#### What you have to do:
The records below are to be restated word for word, with every picture left out.

#### Records to process:
=-=-=-=-=

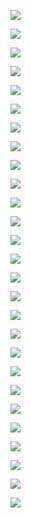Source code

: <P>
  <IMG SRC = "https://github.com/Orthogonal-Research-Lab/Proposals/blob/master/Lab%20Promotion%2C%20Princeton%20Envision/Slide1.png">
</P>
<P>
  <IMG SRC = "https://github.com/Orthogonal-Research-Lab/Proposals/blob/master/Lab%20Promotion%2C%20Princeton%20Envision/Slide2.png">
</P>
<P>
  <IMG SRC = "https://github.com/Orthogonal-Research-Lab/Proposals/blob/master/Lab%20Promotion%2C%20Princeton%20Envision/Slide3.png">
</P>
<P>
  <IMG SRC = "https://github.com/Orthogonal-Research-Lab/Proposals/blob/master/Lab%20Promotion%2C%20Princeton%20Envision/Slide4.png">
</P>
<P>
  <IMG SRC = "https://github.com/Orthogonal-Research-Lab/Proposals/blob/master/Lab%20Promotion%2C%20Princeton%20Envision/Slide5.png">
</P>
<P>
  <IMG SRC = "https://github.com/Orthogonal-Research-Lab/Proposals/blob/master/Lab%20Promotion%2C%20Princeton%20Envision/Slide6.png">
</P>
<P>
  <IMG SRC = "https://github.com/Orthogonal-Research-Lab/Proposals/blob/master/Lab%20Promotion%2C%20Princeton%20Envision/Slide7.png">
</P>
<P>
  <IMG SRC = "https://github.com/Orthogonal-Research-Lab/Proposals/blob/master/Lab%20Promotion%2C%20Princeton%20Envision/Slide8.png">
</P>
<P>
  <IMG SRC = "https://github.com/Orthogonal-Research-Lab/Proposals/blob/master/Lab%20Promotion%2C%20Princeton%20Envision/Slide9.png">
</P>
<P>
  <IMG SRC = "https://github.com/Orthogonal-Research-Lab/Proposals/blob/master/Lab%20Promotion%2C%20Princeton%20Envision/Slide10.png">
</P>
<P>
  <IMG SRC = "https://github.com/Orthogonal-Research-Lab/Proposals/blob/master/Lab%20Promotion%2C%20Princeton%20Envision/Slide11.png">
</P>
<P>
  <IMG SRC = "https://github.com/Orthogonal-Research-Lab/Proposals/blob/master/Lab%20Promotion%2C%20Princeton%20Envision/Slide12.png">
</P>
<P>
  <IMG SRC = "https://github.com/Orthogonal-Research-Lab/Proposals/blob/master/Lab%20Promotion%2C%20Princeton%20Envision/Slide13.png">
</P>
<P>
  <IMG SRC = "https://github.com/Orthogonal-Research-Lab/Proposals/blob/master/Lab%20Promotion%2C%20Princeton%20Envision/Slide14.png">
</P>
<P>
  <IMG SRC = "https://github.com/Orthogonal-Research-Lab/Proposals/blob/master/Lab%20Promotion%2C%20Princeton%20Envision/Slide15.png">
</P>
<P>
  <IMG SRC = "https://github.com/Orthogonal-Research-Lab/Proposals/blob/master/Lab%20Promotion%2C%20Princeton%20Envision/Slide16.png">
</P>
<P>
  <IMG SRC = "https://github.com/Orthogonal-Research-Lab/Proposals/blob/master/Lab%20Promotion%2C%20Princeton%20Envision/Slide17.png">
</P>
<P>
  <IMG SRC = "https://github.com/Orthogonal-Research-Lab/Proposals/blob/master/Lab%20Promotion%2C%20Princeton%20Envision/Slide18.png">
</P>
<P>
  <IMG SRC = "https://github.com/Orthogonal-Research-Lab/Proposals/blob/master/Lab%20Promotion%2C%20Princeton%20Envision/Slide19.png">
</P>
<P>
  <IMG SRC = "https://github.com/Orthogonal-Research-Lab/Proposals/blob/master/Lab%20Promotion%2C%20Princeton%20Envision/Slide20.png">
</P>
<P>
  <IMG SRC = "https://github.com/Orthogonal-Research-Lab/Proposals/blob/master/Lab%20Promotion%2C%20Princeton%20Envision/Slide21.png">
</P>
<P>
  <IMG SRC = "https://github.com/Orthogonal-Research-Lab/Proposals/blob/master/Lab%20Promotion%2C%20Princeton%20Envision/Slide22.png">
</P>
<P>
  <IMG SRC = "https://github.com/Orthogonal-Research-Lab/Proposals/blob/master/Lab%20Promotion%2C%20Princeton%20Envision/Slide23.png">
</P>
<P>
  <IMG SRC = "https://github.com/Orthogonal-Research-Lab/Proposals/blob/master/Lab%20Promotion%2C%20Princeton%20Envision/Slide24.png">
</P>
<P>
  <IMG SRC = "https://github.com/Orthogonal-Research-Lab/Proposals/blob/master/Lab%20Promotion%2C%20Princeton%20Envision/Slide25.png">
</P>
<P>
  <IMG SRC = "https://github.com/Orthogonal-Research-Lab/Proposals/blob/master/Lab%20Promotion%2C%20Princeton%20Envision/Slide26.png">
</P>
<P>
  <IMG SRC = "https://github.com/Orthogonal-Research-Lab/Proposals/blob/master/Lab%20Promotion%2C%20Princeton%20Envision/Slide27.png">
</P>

=-=-=-=-=

#### Answer box:
Source code

: <P>
  <IMG SRC = "https://github.com/Orthogonal-Research-Lab/Proposals/blob/master/Lab%20Promotion%2C%20Princeton%20Envision/Slide1.png">
</P>
<P>
  <IMG SRC = "https://github.com/Orthogonal-Research-Lab/Proposals/blob/master/Lab%20Promotion%2C%20Princeton%20Envision/Slide2.png">
</P>
<P>
  <IMG SRC = "https://github.com/Orthogonal-Research-Lab/Proposals/blob/master/Lab%20Promotion%2C%20Princeton%20Envision/Slide3.png">
</P>
<P>
  <IMG SRC = "https://github.com/Orthogonal-Research-Lab/Proposals/blob/master/Lab%20Promotion%2C%20Princeton%20Envision/Slide4.png">
</P>
<P>
  <IMG SRC = "https://github.com/Orthogonal-Research-Lab/Proposals/blob/master/Lab%20Promotion%2C%20Princeton%20Envision/Slide5.png">
</P>
<P>
  <IMG SRC = "https://github.com/Orthogonal-Research-Lab/Proposals/blob/master/Lab%20Promotion%2C%20Princeton%20Envision/Slide6.png">
</P>
<P>
  <IMG SRC = "https://github.com/Orthogonal-Research-Lab/Proposals/blob/master/Lab%20Promotion%2C%20Princeton%20Envision/Slide7.png">
</P>
<P>
  <IMG SRC = "https://github.com/Orthogonal-Research-Lab/Proposals/blob/master/Lab%20Promotion%2C%20Princeton%20Envision/Slide8.png">
</P>
<P>
  <IMG SRC = "https://github.com/Orthogonal-Research-Lab/Proposals/blob/master/Lab%20Promotion%2C%20Princeton%20Envision/Slide9.png">
</P>
<P>
  <IMG SRC = "https://github.com/Orthogonal-Research-Lab/Proposals/blob/master/Lab%20Promotion%2C%20Princeton%20Envision/Slide10.png">
</P>
<P>
  <IMG SRC = "https://github.com/Orthogonal-Research-Lab/Proposals/blob/master/Lab%20Promotion%2C%20Princeton%20Envision/Slide11.png">
</P>
<P>
  <IMG SRC = "https://github.com/Orthogonal-Research-Lab/Proposals/blob/master/Lab%20Promotion%2C%20Princeton%20Envision/Slide12.png">
</P>
<P>
  <IMG SRC = "https://github.com/Orthogonal-Research-Lab/Proposals/blob/master/Lab%20Promotion%2C%20Princeton%20Envision/Slide13.png">
</P>
<P>
  <IMG SRC = "https://github.com/Orthogonal-Research-Lab/Proposals/blob/master/Lab%20Promotion%2C%20Princeton%20Envision/Slide14.png">
</P>
<P>
  <IMG SRC = "https://github.com/Orthogonal-Research-Lab/Proposals/blob/master/Lab%20Promotion%2C%20Princeton%20Envision/Slide15.png">
</P>
<P>
  <IMG SRC = "https://github.com/Orthogonal-Research-Lab/Proposals/blob/master/Lab%20Promotion%2C%20Princeton%20Envision/Slide16.png">
</P>
<P>
  <IMG SRC = "https://github.com/Orthogonal-Research-Lab/Proposals/blob/master/Lab%20Promotion%2C%20Princeton%20Envision/Slide17.png">
</P>
<P>
  <IMG SRC = "https://github.com/Orthogonal-Research-Lab/Proposals/blob/master/Lab%20Promotion%2C%20Princeton%20Envision/Slide18.png">
</P>
<P>
  <IMG SRC = "https://github.com/Orthogonal-Research-Lab/Proposals/blob/master/Lab%20Promotion%2C%20Princeton%20Envision/Slide19.png">
</P>
<P>
  <IMG SRC = "https://github.com/Orthogonal-Research-Lab/Proposals/blob/master/Lab%20Promotion%2C%20Princeton%20Envision/Slide20.png">
</P>
<P>
  <IMG SRC = "https://github.com/Orthogonal-Research-Lab/Proposals/blob/master/Lab%20Promotion%2C%20Princeton%20Envision/Slide21.png">
</P>
<P>
  <IMG SRC = "https://github.com/Orthogonal-Research-Lab/Proposals/blob/master/Lab%20Promotion%2C%20Princeton%20Envision/Slide22.png">
</P>
<P>
  <IMG SRC = "https://github.com/Orthogonal-Research-Lab/Proposals/blob/master/Lab%20Promotion%2C%20Princeton%20Envision/Slide23.png">
</P>
<P>
  <IMG SRC = "https://github.com/Orthogonal-Research-Lab/Proposals/blob/master/Lab%20Promotion%2C%20Princeton%20Envision/Slide24.png">
</P>
<P>
  <IMG SRC = "https://github.com/Orthogonal-Research-Lab/Proposals/blob/master/Lab%20Promotion%2C%20Princeton%20Envision/Slide25.png">
</P>
<P>
  <IMG SRC = "https://github.com/Orthogonal-Research-Lab/Proposals/blob/master/Lab%20Promotion%2C%20Princeton%20Envision/Slide26.png">
</P>
<P>
  <IMG SRC = "https://github.com/Orthogonal-Research-Lab/Proposals/blob/master/Lab%20Promotion%2C%20Princeton%20Envision/Slide27.png">
</P>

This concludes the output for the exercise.